Never mind that the term anti-Semitism never had this meaning since Wilhelm Marr had created it. It was only in 1943 when the Mufti successfully persuaded the Nazis to cease to call themselves anti-Semites because he believed the Arabs to be the true Semitic race. Avnery has nothing better to do than to reaffirm the Mufti's racism, and he does it in the clothes inherited from Carl von Ossietzky. They honor him for providing the anti-Semitic audience the Zionazi allusions to whom it is so desperately addicted, and I guess he will tell he did not know he was feeding a genocidal beast.

However he's a part of the situation, like it or not. When in summer '02 Ha'aretz printed an anti-Avnery piece by Anat Peri, the German embassy complained. If the New Left has achieved anything (besides gay liberation, which it betrayed to Islam after 9/11) then it is the legalization of collaboration. In the cold war this was a major competitive advance of the West which forced the Soviets to stop shooting their dissidents. Now it is an established fact that there is no such thing as treason by people who never got anything classified into their hands, and Mr. Avnery's propaganda must be dealt with in a way consistent with that fact. If in history tragedy repeats as farce, Mr. Avnery might be a burlesque of Lord Haw-Haw.

193 Seymour Paine  Thu, Jan 29, 2004 8:02:39am

The question was posed here of how to respond to a future scenario in which American Moslems set off bombs and declared their intent to continue to bomb unless America converted to Islam. What to do about that nice, peaceful Pakistani engineer and his wife who want to live like the rest of us.

First, before we get to that stage, we halt all (and that is ALL) immigration from Moslem countries with the exception of Christians and Jews (or other non-Moslems). We can couch this in some form or another, but that should be the effect. No Visas for "students", nothing.
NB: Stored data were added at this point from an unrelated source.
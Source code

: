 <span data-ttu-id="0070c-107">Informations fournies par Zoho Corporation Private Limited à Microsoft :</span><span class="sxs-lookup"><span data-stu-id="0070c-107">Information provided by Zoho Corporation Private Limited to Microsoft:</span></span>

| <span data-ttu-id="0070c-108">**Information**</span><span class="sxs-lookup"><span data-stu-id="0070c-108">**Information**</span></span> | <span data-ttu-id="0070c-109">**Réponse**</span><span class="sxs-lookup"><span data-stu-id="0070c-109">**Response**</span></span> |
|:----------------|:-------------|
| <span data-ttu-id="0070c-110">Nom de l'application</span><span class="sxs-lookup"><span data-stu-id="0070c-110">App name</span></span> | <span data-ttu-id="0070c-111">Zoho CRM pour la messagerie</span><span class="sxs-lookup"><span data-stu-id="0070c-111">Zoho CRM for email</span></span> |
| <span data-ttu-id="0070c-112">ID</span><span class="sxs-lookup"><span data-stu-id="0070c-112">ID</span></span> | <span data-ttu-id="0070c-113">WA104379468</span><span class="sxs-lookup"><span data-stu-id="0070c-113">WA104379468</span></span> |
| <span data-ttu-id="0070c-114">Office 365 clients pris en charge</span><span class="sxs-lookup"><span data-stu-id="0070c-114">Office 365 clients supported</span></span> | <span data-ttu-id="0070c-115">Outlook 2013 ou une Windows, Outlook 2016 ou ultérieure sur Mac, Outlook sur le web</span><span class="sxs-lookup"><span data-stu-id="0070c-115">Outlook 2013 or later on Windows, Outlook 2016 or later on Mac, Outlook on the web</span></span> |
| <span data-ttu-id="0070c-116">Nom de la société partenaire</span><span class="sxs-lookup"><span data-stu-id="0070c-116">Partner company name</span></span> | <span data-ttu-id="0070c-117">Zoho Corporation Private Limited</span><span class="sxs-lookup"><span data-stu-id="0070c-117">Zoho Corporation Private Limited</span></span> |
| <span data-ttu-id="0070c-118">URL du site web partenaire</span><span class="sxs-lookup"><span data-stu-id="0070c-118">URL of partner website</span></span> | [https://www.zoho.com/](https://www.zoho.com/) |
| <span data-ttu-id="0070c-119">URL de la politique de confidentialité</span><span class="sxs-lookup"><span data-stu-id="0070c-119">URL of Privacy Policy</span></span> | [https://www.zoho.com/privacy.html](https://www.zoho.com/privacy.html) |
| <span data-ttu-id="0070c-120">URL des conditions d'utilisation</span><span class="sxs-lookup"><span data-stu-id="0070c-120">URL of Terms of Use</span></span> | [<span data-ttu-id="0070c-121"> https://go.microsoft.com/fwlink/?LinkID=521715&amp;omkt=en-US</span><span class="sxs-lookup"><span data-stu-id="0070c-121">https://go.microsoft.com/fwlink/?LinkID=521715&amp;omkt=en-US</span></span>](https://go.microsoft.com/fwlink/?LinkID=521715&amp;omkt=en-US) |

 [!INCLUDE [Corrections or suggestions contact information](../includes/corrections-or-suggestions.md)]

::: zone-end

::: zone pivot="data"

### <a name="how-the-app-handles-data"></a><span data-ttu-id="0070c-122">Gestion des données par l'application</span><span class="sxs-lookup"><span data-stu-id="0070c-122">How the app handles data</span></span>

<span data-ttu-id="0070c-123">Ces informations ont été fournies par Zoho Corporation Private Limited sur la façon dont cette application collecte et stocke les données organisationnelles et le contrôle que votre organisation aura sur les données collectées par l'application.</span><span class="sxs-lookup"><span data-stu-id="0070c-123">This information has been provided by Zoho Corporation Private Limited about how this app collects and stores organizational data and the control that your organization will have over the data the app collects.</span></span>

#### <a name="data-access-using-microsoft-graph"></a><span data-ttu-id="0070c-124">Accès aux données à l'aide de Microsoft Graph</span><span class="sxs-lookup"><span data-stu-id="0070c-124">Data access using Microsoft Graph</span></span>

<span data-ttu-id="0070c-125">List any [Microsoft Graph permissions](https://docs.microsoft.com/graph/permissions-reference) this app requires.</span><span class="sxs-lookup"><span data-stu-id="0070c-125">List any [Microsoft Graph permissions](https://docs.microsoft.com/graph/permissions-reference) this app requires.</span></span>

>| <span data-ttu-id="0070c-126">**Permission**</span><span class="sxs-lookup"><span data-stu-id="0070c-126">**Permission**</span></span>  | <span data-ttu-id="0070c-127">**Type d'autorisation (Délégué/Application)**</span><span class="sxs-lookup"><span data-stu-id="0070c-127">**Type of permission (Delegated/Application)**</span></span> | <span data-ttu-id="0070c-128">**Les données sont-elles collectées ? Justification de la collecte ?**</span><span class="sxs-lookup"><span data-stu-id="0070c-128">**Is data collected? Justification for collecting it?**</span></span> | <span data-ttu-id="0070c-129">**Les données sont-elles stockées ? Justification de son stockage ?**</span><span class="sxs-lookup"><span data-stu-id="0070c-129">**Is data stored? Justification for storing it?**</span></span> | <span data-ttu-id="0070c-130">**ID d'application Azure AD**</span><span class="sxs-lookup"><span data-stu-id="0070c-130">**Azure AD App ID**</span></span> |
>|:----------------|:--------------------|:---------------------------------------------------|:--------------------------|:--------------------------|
Second, eliminate all non-citizen Moslems from the country regardless of their status (green card status). That should definitely cut down on the ones we have to watch.

Third, halt all funding from Moslem countries. That should put a crimp into the Moslem terror center...er....read schools and mosques, since many are funded by the Saudis.

If those future terrorists do set off bombs, our friendly Pakistani and his charming wife and little children will have to more cause to worry about their neighbors than the government, which will have to protect them.

Personally, although for the time being it is impossible politically, I would prefer expelling all Moslems from the U.S. At least then I wouldn't have to get searched ten times getting on a plane.

And if any of that sounds harsh, just come on up to NYC and take a look at that hole in the ground. I want to prevent future holes in our ground. I don't trust Moslems at all. I knew next to nothing about Moslems pre-the-9/11 arab attack on the U.S. I've read extensively since then and what I've read is that they are a dangerous group of people, like the Nazis, with whom they share many values (and as a poster noted above, shared more than values during WWII). If I detected in my extensive reading any, absolutely any mass movement on the part of Moslems to eschew the hate and violence Moslems have spawned, I would certainly revise my views.

And as for your marvellous Pakistani engineer, I believe there was an Arab engineer Mike Hawash now in jail who worked for Intel. He pleaded guilty to terrorism related charges. His friends all thought he was just great. Now the web site, devoted to freeing him has his plea agreement.

194 BPP  Thu, Jan 29, 2004 9:05:48pm

#193 Seymour Paine

I haven't fundamentally changed my views, but on a day like today, when we are witness yet again to the most depraved Arab savagery, I'm not up for spending any more effort right now to try to get people to treat Muslims as individuals.